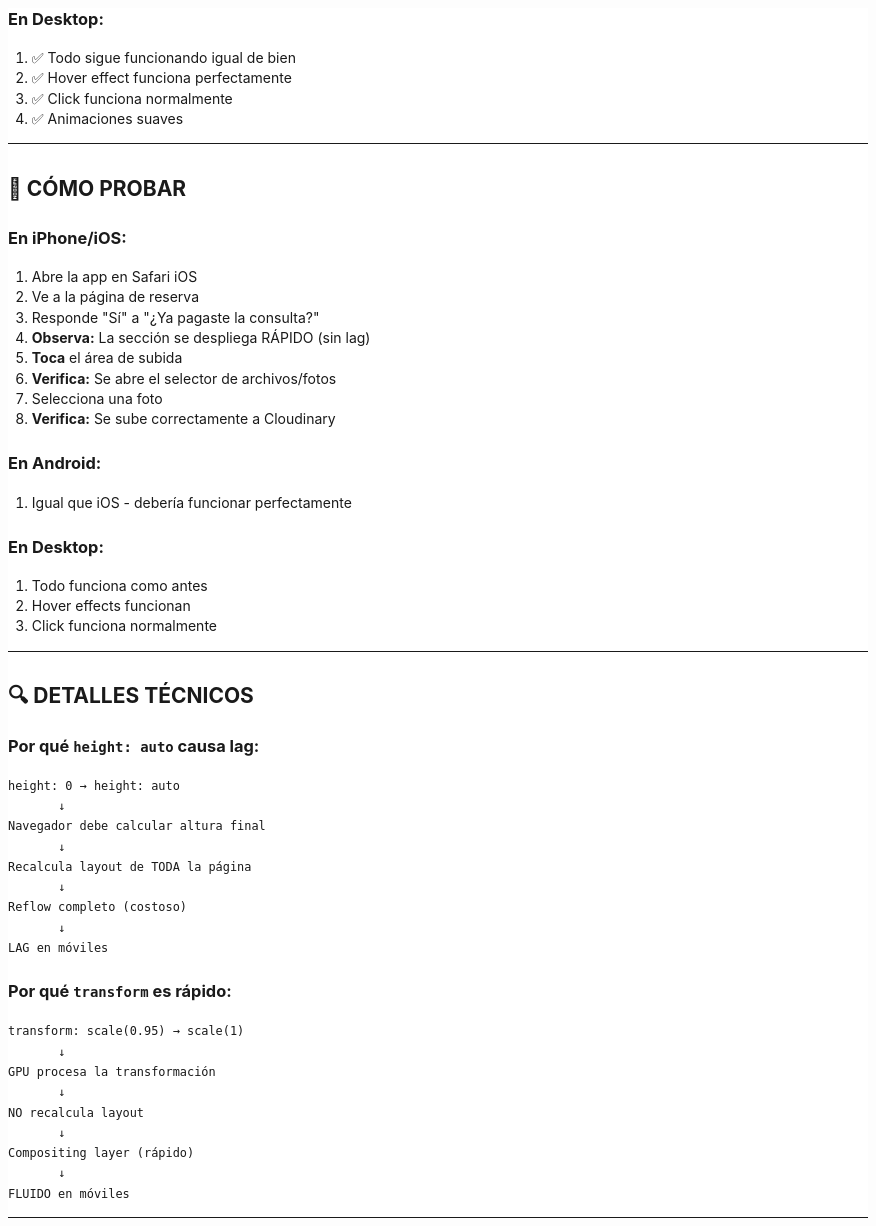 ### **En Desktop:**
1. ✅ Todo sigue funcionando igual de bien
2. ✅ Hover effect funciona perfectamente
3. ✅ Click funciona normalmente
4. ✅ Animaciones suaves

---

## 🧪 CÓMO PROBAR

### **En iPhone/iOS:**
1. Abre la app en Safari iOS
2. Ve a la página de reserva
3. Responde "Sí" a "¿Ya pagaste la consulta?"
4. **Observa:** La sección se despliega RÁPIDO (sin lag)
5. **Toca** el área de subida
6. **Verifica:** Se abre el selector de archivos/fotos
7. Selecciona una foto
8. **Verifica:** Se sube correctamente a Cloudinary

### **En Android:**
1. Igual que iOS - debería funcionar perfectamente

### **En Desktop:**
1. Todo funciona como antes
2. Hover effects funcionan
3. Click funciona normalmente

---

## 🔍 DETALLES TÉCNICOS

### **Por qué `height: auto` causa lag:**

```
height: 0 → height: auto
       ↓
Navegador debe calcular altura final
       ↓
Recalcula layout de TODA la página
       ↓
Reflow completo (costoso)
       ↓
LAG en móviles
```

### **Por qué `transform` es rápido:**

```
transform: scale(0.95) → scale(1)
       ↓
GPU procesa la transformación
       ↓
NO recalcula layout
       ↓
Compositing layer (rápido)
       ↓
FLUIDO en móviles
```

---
● ● ● ●
→ To do: Number of lines with the string "normalmente" in the data above: report this figure and nothing more.

→ Answer below: 2